For example, once a pull-based data transfer begins in state S, if no transition to state A is detected (e.g., the client did not log dispatch of the request), the client may have failed to deliver the request from an upper-level protocol to a lower-level protocol, for example, or to place the request in a send queue. The locus of the problem is therefore in the client realm because the client application did not produce the request.

If a transfer successfully transitioned to state A, but never reached state B or was delayed in reaching state B (e.g., the corresponding send queue was never emptied), the request may not have been conveyed (or was conveyed slowly) over the communication link(s) coupling the client and the server. The locus of the problem is therefore in the communication link realm.

If the transfer does not transition, or transitions slowly, to state C (e.g., the server does not log receipt of the request), the server application may have never read the receive queue (or was significantly delayed in doing so). The locus of the problem is therefore in the server realm.

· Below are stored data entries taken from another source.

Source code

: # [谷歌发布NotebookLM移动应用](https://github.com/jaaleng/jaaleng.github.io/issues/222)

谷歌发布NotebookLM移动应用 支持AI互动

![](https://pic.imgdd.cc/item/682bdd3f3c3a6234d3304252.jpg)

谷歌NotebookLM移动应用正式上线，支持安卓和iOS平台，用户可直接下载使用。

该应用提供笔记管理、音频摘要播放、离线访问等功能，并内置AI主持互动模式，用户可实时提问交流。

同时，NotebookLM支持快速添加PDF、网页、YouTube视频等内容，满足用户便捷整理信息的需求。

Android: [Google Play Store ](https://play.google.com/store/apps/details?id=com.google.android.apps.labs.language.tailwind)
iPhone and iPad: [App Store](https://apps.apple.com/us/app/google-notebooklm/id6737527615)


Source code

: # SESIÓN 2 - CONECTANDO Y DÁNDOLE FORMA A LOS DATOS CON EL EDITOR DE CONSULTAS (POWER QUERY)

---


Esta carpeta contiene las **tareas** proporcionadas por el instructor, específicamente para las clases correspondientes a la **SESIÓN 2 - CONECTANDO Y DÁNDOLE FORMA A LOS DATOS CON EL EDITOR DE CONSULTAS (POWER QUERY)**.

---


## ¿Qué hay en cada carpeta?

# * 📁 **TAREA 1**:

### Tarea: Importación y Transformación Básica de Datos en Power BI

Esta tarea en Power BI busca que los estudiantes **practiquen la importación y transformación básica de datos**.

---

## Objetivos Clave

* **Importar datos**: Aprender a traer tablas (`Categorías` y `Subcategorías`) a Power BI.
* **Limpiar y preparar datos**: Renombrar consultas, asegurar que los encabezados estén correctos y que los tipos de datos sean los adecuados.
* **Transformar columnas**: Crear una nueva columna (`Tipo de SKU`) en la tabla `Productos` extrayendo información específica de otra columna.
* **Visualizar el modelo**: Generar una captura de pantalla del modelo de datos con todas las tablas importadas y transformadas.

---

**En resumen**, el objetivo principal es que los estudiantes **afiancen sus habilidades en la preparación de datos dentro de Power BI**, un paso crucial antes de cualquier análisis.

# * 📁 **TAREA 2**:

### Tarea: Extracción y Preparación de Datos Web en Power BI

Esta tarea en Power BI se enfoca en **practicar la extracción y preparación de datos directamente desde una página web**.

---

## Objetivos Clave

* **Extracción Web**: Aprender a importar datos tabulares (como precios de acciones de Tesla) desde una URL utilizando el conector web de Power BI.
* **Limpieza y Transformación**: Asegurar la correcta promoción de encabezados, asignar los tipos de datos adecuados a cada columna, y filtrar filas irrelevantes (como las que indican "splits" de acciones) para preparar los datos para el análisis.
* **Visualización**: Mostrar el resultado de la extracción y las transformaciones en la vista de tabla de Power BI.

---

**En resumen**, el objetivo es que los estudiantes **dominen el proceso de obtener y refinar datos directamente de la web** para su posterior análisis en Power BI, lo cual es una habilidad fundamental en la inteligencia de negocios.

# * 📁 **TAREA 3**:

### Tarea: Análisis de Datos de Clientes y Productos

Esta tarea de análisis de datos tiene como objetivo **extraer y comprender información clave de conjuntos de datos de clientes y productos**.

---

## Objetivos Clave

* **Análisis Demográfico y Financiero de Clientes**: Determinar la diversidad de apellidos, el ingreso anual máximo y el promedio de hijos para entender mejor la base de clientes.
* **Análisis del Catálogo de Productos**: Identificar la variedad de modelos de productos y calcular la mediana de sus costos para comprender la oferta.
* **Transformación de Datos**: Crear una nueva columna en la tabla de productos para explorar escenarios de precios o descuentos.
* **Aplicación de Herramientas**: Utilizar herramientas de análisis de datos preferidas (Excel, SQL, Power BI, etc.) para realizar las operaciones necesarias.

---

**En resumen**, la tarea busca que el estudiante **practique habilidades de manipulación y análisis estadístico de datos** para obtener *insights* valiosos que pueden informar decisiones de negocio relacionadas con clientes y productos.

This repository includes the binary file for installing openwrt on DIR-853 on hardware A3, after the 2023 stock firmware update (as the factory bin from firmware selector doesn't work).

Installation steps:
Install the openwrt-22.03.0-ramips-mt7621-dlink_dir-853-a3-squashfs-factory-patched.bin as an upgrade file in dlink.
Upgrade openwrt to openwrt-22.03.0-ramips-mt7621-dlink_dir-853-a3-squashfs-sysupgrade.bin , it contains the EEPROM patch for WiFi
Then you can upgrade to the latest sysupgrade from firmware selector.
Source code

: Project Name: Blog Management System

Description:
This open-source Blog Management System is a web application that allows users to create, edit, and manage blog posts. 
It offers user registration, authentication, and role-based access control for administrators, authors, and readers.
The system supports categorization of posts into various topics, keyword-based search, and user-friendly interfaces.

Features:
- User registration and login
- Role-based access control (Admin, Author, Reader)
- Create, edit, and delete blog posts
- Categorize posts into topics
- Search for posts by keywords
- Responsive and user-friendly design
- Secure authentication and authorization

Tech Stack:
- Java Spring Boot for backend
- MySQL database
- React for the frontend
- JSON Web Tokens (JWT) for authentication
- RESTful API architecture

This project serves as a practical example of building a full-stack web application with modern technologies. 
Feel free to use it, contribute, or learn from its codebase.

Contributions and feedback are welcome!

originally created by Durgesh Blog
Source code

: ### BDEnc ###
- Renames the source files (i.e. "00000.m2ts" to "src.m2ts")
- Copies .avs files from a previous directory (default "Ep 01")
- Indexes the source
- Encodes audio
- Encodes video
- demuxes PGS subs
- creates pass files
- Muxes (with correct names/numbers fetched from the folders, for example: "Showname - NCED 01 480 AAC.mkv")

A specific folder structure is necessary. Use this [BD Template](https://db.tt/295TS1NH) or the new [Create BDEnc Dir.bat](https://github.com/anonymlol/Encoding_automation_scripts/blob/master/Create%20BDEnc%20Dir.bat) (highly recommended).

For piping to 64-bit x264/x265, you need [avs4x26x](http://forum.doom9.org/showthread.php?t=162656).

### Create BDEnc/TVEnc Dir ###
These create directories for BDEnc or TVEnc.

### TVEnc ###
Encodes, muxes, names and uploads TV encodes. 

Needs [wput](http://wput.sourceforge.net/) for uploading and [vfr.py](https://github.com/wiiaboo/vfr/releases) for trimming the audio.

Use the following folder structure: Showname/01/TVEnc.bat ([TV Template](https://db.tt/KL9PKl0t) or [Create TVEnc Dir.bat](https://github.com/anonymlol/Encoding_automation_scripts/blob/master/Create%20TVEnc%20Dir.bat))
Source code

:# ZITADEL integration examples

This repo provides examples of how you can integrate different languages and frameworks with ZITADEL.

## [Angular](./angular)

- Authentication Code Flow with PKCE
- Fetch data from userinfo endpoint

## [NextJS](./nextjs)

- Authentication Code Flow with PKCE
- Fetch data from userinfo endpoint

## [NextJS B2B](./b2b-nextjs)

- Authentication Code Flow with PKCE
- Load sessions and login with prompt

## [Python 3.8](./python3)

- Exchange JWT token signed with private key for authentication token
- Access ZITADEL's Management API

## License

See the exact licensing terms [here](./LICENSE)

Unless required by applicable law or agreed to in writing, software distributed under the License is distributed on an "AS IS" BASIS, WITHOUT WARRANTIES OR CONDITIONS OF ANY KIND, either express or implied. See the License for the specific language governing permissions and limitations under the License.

A failure to reach (or a delay in reaching) state D (e.g., the server application does not log dispatch of any portion of the data) may signify that the server was unable to (or slow to) identify, prepare, and/or send data responsive to the request (i.e., no write( ) call was issued). The locus of the problem is therefore in the server realm.

After successful/normal transition to state D, however, either of two different sequences of state transitions is possible, as shown in FIG. 2. Because the two possible subsequent states are in the client realm and the server realm, respectively, failure to progress past state D could implicate any of the three realms. However, instead of trying to determine which path should have been followed (e.g., by examining the amount of data being transferred, the communication link speeds, and/or other factors), the locus of the delay may be identified by examining the size of the client's receive buffer queue and the size of the server's send buffer queue.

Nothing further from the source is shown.